Dino disse que o voto de Moraes vai numa “direção profundamente razoável”, mas ressalvou que se sentia “inseguro” diante dessas questões para proferir o seu. Daí o pedido de vistas.
Unidades de conservação em risco
“Se o voto do ministro Alexandre de Moraes prevalecer, todas as unidades de conservação estarão sob maior risco de ter seus territórios diminuídos ou de ser integralmente suprimidas", alerta o advogado do ISA Fernando Prioste.
Em 2018, o STF decidiu que não seria possível alterar áreas protegidas, a exemplo de UCs, por meio de MP. A decisão se baseou no texto expresso da Constituição, que exige que isso só pode ocorrer por meio de lei.
“Naquela oportunidade, o STF entendeu ser impossível alterar UCs via MP, mesmo que seja convertida em lei, pois a Constituição exige que se observe todo o processo de tramitação de uma lei, e que o rito de tramitação de medida provisória não bastaria”, acrescenta.
Há significativas diferenças entre a tramitação de um projeto de lei e uma MP, que tem um rito simplificado, com prazo curto e determinado para sua aprovação pelo Congresso.

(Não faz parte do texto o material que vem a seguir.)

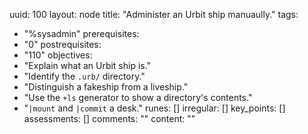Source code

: uuid: 100
layout: node
title: "Administer an Urbit ship manuaully."
tags:
 - "%sysadmin"
prerequisites:
  - "0"
postrequisites:
  - "110"
objectives:
  - "Explain what an Urbit ship is."
  - "Identify the `.urb/` directory."
  - "Distinguish a fakeship from a liveship."
  - "Use the `+ls` generator to show a directory's contents."
  - "`|mount` and `|commit` a desk."
runes: []
irregular: []
key_points: []
assessments: []
comments: ""
content: ""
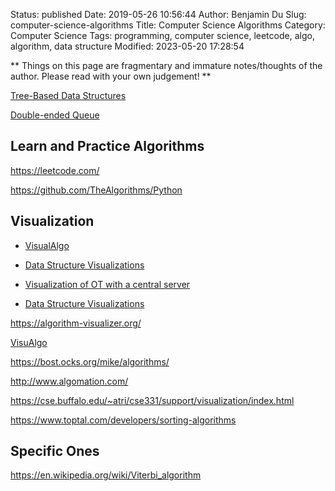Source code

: Status: published
Date: 2019-05-26 10:56:44
Author: Benjamin Du
Slug: computer-science-algorithms
Title: Computer Science Algorithms
Category: Computer Science
Tags: programming, computer science, leetcode, algo, algorithm, data structure
Modified: 2023-05-20 17:28:54

**
Things on this page are fragmentary and immature notes/thoughts of the author.
Please read with your own judgement!
**


[Tree-Based Data Structures]( https://www.legendu.net/misc/blog/tree-based-data-structures )


[Double-ended Queue](https://en.wikipedia.org/wiki/Double-ended_queue)


## Learn and Practice Algorithms

https://leetcode.com/

https://github.com/TheAlgorithms/Python

## Visualization

- [VisualAlgo](https://visualgo.net/en)

- [Data Structure Visualizations](https://www.cs.usfca.edu/~galles/visualization/Algorithms.html)

- [Visualization of OT with a central server](http://operational-transformation.github.io/)

- [Data Structure Visualizations](https://www.cs.usfca.edu/~galles/visualization/Algorithms.html)

https://algorithm-visualizer.org/

[VisuAlgo](https://visualgo.net/en)

https://bost.ocks.org/mike/algorithms/

http://www.algomation.com/

https://cse.buffalo.edu/~atri/cse331/support/visualization/index.html

https://www.toptal.com/developers/sorting-algorithms

## Specific Ones

https://en.wikipedia.org/wiki/Viterbi_algorithm

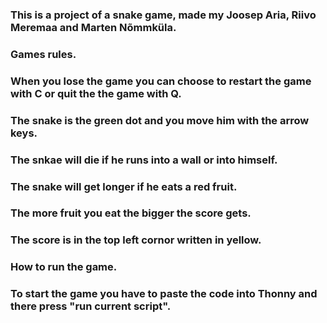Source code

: ### This is a project of a snake game, made my Joosep Aria, Riivo Meremaa and Marten Nõmmküla.
### Games rules.
### When you lose the game you can choose to restart the game with C or quit the the game with Q.
### The snake is the green dot and you move him with the arrow keys.
### The snkae will die if he runs into a wall or into himself.
### The snake will get longer if he eats a red fruit.
### The more fruit you eat the bigger the score gets.
### The score is in the top left cornor written in yellow.
### How to run the game.
### To start the game you have to paste the code into Thonny and there press "run current script".
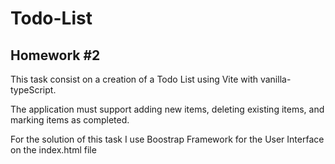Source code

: # Todo-List

## Homework #2

This task consist on a creation of a Todo List using  Vite with vanilla-typeScript.

The application must support adding new items, deleting existing items, and marking items as completed.

For the solution of this task I use Boostrap Framework for the User Interface on the index.html file


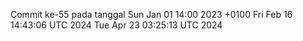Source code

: Commit ke-55 pada tanggal Sun Jan 01 14:00 2023 +0100
Fri Feb 16 14:43:06 UTC 2024
Tue Apr 23 03:25:13 UTC 2024

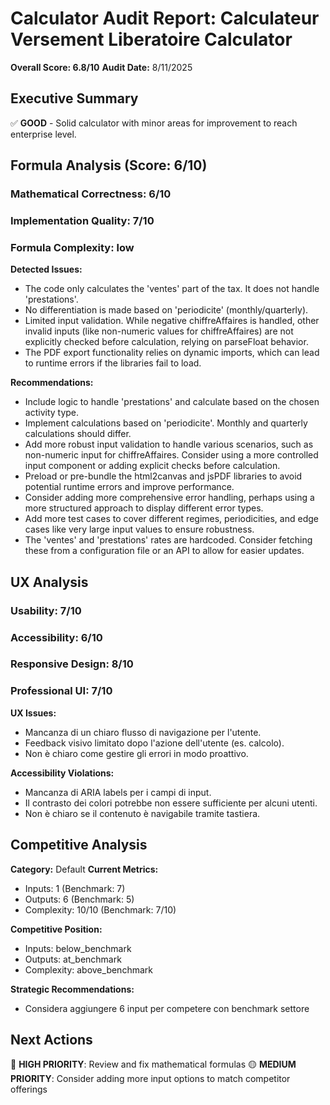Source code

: # Calculator Audit Report: Calculateur Versement Liberatoire Calculator

**Overall Score: 6.8/10**
**Audit Date:** 8/11/2025

## Executive Summary

✅ **GOOD** - Solid calculator with minor areas for improvement to reach enterprise level.

## Formula Analysis (Score: 6/10)

### Mathematical Correctness: 6/10
### Implementation Quality: 7/10
### Formula Complexity: low

**Detected Issues:**
- The code only calculates the 'ventes' part of the tax.  It does not handle 'prestations'.
- No differentiation is made based on 'periodicite' (monthly/quarterly).
- Limited input validation. While negative chiffreAffaires is handled, other invalid inputs (like non-numeric values for chiffreAffaires) are not explicitly checked before calculation, relying on parseFloat behavior.
- The PDF export functionality relies on dynamic imports, which can lead to runtime errors if the libraries fail to load.

**Recommendations:**
- Include logic to handle 'prestations' and calculate based on the chosen activity type.
- Implement calculations based on 'periodicite'. Monthly and quarterly calculations should differ.
- Add more robust input validation to handle various scenarios, such as non-numeric input for chiffreAffaires. Consider using a more controlled input component or adding explicit checks before calculation.
- Preload or pre-bundle the html2canvas and jsPDF libraries to avoid potential runtime errors and improve performance.
- Consider adding more comprehensive error handling, perhaps using a more structured approach to display different error types.
- Add more test cases to cover different regimes, periodicities, and edge cases like very large input values to ensure robustness.
- The 'ventes' and 'prestations' rates are hardcoded.  Consider fetching these from a configuration file or an API to allow for easier updates.

## UX Analysis

### Usability: 7/10
### Accessibility: 6/10  
### Responsive Design: 8/10
### Professional UI: 7/10

**UX Issues:**
- Mancanza di un chiaro flusso di navigazione per l'utente.
- Feedback visivo limitato dopo l'azione dell'utente (es. calcolo).
- Non è chiaro come gestire gli errori in modo proattivo.

**Accessibility Violations:**
- Mancanza di ARIA labels per i campi di input.
- Il contrasto dei colori potrebbe non essere sufficiente per alcuni utenti.
- Non è chiaro se il contenuto è navigabile tramite tastiera.

## Competitive Analysis

**Category:** Default
**Current Metrics:**
- Inputs: 1 (Benchmark: 7)
- Outputs: 6 (Benchmark: 5)
- Complexity: 10/10 (Benchmark: 7/10)

**Competitive Position:**
- Inputs: below_benchmark
- Outputs: at_benchmark  
- Complexity: above_benchmark

**Strategic Recommendations:**
- Considera aggiungere 6 input per competere con benchmark settore

## Next Actions

🔴 **HIGH PRIORITY**: Review and fix mathematical formulas
🟡 **MEDIUM PRIORITY**: Consider adding more input options to match competitor offerings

“Apenas pela tramitação regular de um projeto de lei seria possível viabilizar meios e tempo necessários para o amplo debate que deve ser feito para alteração de UCs”, prossegue Prioste.
Para ele, caso prevaleça o entendimento de Alexandre de Moraes, qualquer UC poderia ser alterada por MP, bastando que ela proponha algum tipo de compensação. O advogado adverte, no entanto, que, como o voto do ministro não obriga que a lei de conversão de MP preveja algum mecanismo de compensação pela desafetação da UC, na prática elas acabariam por ser alteradas sem essa compensação.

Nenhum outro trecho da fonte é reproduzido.